6. Twee besluiten van de Staatssecretaris
6.1 De Staatssecretaris antwoordde in een vraag- en antwoordbesluit van 13 februari 2001:(11)
D.10 Belastingheffing over uitkering ongevallenverzekering waarvoor premies zijn vergoed
Vraag
Een werknemer sluit voor zichzelf een ongevallenverzekering af. De verzekering geeft uitsluitend recht op een uitkering ineens bij overlijden of invaliditeit ten gevolge van een ongeval. De werkgever heeft zijn werknemer de premie vergoed. Op welke wijze wordt een eventuele uitkering in de belastingheffing betrokken?
Antwoord
Indien het gaat om een door de werknemer afgesloten algemene ongevallenverzekering, waarbij recht bestaat op een kapitaalsuitkering ingeval van ongevallen zowel in het kader van de uitoefening van de dienstbetrekking als in de privé-sfeer, is een vergoeding van de premie door de werkgever belast en valt de latere uitkering buiten de loonsfeer. Voor het geval dat het gaat om een door de werknemer afgesloten ongevallenverzekering louter van ongevallen tijdens het werk behoort de latere uitkering tot het loon uit dienstbetrekking.
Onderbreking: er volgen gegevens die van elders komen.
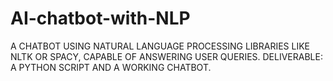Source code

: # AI-chatbot-with-NLP
A CHATBOT USING NATURAL LANGUAGE PROCESSING LIBRARIES LIKE NLTK OR SPACY, CAPABLE OF ANSWERING USER QUERIES.  DELIVERABLE: A PYTHON SCRIPT AND A WORKING CHATBOT.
6.2 De Staatssecretaris merkte in zijn besluit van 25 juni 2004 op:(12)
Vraag 1
Op basis van artikel 11, eerste lid, onderdelen i en m, van de Wet op de loonbelasting 1964 (hierna: Wet LB) gelden voor aanspraken op eenmalige uitkeringen en verstrekkingen terzake van overlijden van de werknemer een vrijstelling van driemaal het loon over een maand (hierna: drie maandlonen). Geldt deze vrijstelling "voorzover" of "indien" de aanspraak ziet op een bedrag dat niet hoger is dan de grens van drie maandlonen?
Antwoord 1
De vrijstelling van artikel 11, eerste lid, onderdelen i en m, van de Wet LB gelden voorzover de aanspraak op de uitkering niet hoger is dan de grens van drie maandlonen. Vóór 1990 was er een duidelijke "indien"-vrijstelling. In het verlengde hiervan en om redenen van waarderingsproblematiek zijn in het verleden een aantal aanspraken aangewezen als vrijgestelde aanspraak. Mede gelet op de tekst van de wettelijke bepaling stel ik mij evenwel thans op het standpunt dat de vrijstelling van drie maandlonen geldt voorzover de aanspraak de grens van drie maandlonen niet overschrijdt. Dit betekent dat het recht op toepassing van de wettelijke vrijstelling voor het gedeelte van drie maandlonen ook blijft bestaan als er sprake is van een aanspraak op een uitkering ter grootte van meer dan drie maandlonen. (...)
7. Jurisprudentie
7.1 HR BNB 1969/102(13) betrof een weduwe wier echtgenoot door een vliegtuigongeval om het leven was gekomen. De werkgeefster van wijlen haar echtgenoot had in eigen beheer een regeling getroffen die voorzag in de persoonlijke financiële gevolgen van een vliegtuigongeval. De weduwe ontving van werkgeefster krachtens de regeling een uitkering, waarop loonbelasting was ingehouden. De weduwe bestreed deze inhouding mede op grond van de stelling dat de Minister van Financiën zijn delegatiebevoegdheid in de zin van artikel 11, tweede lid, onderdeel a, Wet LB (in 2008 en thans: artikel 11, tweede lid, Wet LB) met betrekking tot aanspraken op een uitkering bij vliegtuigongevallen, heeft overschreden door in artikel 10, letter a, Uitvoeringsbesluit loonbelasting 1965 (in 2008 en thans: artikel 11, eerste lid, onderdeel h, Wet LB) te bepalen, dat niet tot het loon behoren aanspraken op uitkeringen in geval van overlijden of invaliditeit ten gevolge van een ongeval. Wat deze grief betreft overwoog de Hoge Raad:
Tot het uitvaardigen van art. 10, letter a, Uitv.besch. LB '65, zoals geschied was de Min. van Fin. op grond van art. 11, tweede lid, onder letter a, LB '64 bevoegd, "indien zulks tot vergemakkelijking van de heffing van de belasting kan leiden".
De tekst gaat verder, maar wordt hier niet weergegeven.